The new optional 'docking clause' is also helpful in enabling, in particular, new sub-processors to sign directly as an additional party to the clauses, which is welcome given the practical realities of modern processing activities.
The new Annex 1B outlines specific security measures to be applied to special category data, which is a welcome insertion to protect the rights of individuals with respect to their most sensitive details. This is likely to be of reassurance to businesses that share staff and customer data with service providers.
Organisations would have a one year grace period during which they could rely on existing SCCs before they are repealed and replaced with the new proposed SCCs.
In some instances, the clauses impose further obligations on processors, sub-processors and controllers, in their respective dealings with each other, than those contained in the GDPR.
For example, in controller-to-controller clauses, the importer must in the majority of cases ensure data subjects have its contact details and the parties must rectify inaccuracies of personal data "without undue delay" of becoming aware of them. There are also specific references to the security obligations in respect of "transmission" of data, even though the GDPR does not impose any mandatory contractual terms in independent controller relationships, in the absence of any third country transfers.
Another provision that goes beyond the black letter law is the need for processors to respond "promptly and properly" to inquiries from the exporter in respect of the processing activities under the clauses. They must also identify all sub-processors in an Annex, to be updated from time to time.
The increased obligations on each party may result in protracted negotiations between customers and service providers
As currently drafted, there would also be a contractual obligation on sub-processors to contact data controllers directly, "where appropriate," with relevant information regarding personal data breaches.
The clauses also increase obligations on data exporters, to supervisory authorities "if appropriate" where a data importer has notified it that it may not be able to comply with the SCCs, including where it has decided to suspend a transfer. After considering and putting in place additional security measures in such circumstances to enable a transfer, if the exporter proceeds to make the transfer it must tell the supervisory authority.
Overall, the increased obligations on each party may result in protracted negotiations between customers and service providers and potentially internally too amongst businesses that are part of the same group of companies as they try to iron out each party’s obligations.
The draft new SCCs require organisations to assess local laws in countries where data is being exported to determine their adequacy in safeguarding personal data and contain a mutual warranty that neither party is aware of any local law which undermines data subject rights. This is specifically included to account for the recent Schrems II ruling, which raised specific concerns regarding US surveillance activity under the Foreign Intelligence Surveillance Act (FISA) and which provided that the same consideration should be universally applied to all countries, absence adequacy decisions, in which the data is to be imported.

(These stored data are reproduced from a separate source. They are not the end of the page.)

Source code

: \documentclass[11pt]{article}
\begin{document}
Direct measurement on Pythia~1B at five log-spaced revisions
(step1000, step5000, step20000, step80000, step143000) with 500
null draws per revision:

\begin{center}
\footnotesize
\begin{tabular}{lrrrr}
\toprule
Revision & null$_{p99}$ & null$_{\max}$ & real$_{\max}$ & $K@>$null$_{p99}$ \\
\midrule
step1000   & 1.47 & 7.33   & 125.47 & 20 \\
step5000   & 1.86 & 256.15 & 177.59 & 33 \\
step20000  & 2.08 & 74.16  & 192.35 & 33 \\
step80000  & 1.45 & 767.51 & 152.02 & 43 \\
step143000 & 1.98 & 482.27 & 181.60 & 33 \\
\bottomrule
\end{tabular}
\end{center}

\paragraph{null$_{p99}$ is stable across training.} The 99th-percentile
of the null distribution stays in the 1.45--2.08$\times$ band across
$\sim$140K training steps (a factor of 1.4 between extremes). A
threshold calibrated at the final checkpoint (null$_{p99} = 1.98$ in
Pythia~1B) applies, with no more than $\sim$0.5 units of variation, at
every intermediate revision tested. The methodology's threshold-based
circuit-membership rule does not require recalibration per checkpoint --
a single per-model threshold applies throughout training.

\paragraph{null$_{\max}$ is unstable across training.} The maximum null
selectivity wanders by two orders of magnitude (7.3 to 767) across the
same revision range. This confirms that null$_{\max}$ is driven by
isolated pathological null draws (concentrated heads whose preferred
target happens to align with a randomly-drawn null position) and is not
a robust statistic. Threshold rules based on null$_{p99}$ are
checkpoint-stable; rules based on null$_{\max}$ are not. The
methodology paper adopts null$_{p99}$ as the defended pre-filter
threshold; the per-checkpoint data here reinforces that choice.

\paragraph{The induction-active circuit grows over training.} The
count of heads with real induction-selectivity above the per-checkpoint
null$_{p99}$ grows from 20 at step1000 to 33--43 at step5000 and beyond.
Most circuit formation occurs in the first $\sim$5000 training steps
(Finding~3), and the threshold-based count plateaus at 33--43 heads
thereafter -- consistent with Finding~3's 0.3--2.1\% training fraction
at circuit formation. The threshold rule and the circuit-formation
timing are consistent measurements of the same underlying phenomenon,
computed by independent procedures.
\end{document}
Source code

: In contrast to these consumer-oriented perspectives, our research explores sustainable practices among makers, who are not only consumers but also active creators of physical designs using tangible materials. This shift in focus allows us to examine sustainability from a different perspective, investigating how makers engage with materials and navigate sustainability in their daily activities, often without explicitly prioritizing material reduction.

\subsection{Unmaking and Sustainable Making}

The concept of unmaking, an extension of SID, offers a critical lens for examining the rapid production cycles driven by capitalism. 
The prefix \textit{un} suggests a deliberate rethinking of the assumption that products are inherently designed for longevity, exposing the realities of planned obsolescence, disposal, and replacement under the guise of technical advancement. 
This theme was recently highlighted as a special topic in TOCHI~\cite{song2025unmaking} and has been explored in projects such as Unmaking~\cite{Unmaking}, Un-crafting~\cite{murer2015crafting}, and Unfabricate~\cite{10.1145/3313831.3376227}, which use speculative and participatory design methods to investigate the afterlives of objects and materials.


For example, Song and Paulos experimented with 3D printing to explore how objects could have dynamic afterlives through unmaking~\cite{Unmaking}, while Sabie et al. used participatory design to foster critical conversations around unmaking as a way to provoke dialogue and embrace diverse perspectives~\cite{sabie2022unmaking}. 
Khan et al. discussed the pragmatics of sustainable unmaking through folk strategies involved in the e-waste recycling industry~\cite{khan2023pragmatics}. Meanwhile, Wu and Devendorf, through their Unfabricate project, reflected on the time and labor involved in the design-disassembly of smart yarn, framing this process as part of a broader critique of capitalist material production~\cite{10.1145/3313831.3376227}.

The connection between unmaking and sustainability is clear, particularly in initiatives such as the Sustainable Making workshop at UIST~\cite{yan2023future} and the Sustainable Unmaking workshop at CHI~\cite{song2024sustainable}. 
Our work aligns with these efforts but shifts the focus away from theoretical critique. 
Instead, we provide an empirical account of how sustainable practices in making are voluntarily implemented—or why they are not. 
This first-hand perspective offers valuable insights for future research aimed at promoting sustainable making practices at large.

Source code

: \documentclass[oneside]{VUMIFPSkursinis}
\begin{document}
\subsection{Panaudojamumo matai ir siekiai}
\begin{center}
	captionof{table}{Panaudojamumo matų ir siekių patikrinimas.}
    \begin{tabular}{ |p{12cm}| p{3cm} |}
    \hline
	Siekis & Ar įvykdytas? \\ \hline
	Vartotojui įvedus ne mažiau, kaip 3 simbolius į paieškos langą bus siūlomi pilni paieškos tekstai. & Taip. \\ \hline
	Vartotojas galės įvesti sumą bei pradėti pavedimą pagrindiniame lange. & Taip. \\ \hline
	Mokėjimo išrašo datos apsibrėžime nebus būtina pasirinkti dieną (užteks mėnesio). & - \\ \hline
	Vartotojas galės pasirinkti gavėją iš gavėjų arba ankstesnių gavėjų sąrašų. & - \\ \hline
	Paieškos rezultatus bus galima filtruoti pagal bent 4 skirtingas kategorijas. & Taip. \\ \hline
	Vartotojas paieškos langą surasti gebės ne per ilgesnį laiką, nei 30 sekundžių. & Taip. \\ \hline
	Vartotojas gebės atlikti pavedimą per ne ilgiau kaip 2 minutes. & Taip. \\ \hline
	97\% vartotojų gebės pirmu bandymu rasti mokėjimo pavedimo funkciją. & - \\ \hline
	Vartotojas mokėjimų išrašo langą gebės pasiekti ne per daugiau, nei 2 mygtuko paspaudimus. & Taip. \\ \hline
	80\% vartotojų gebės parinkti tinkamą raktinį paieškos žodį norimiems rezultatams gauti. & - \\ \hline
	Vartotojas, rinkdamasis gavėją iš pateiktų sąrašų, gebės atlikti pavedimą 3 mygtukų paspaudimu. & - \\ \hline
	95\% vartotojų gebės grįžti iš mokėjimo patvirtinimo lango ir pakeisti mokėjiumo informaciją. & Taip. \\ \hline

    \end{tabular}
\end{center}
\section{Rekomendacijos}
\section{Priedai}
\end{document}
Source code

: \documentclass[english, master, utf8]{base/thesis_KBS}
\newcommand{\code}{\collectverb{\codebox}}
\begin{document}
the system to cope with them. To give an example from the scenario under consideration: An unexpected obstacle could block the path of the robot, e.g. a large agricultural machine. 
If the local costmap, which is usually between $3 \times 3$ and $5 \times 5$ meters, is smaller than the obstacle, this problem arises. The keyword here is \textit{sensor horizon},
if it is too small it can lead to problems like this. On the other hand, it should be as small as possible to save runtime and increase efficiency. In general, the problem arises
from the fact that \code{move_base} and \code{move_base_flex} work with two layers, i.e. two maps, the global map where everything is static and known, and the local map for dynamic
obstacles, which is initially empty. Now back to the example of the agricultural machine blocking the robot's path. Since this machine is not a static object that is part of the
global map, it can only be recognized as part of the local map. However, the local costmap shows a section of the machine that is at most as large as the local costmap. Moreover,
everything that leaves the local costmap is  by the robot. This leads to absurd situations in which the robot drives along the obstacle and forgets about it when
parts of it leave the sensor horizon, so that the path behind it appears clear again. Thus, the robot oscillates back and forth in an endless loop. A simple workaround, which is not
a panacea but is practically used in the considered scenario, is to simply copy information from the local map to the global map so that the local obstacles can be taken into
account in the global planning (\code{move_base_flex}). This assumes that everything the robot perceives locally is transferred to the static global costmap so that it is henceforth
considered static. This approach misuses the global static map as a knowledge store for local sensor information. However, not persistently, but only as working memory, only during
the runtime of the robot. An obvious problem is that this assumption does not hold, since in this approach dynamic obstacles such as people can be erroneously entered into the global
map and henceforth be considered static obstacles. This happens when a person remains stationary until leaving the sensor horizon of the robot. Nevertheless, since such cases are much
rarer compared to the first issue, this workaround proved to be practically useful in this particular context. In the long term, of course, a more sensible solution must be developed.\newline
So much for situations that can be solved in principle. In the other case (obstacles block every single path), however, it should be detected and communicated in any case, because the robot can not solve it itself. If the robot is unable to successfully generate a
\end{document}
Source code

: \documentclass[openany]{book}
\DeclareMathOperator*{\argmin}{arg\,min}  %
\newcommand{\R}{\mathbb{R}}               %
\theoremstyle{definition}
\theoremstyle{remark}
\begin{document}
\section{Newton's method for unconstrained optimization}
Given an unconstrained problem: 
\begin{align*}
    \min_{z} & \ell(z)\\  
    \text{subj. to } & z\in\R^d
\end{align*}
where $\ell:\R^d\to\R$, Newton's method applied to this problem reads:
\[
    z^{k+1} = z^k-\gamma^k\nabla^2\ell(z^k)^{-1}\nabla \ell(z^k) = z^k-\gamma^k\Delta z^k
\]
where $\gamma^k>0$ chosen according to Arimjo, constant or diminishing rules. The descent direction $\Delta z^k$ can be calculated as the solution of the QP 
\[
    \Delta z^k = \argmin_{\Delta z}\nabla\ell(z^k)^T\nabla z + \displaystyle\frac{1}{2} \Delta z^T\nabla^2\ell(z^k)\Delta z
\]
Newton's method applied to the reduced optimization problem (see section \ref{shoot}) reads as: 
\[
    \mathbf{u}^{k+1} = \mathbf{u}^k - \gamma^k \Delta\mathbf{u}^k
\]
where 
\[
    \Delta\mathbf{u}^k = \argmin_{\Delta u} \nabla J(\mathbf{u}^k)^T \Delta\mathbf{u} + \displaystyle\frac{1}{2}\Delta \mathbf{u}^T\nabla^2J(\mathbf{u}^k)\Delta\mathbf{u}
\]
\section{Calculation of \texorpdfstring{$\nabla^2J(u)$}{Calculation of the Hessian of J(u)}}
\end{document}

Parties must now therefore carry out a transfer risk assessment of local laws and make it available to supervisory authorities on request, taking into account the volumes of data shared, content, duration and exact processing in their assessments.
Data importers must use "best endeavours" to provide sufficient information required for the risk assessment and seek waivers, where possible, from local authorities of any ban on their ability to notify exporters about government requests
Specific provisions govern the level of information the importer must provide to the exporter in the event they are subject to governmental requests to access data, and the procedure for challenging such requests. The ultimate decision on whether to challenge such requests rests with the data importer, and no guidance has been provided on how the importer is to "assess" whether there are compelling grounds for challenging requests for disclosure.
Data importers must use "best endeavours" to provide sufficient information required for the risk assessment and seek waivers, where possible, from local authorities of any ban on their ability to notify exporters about government requests.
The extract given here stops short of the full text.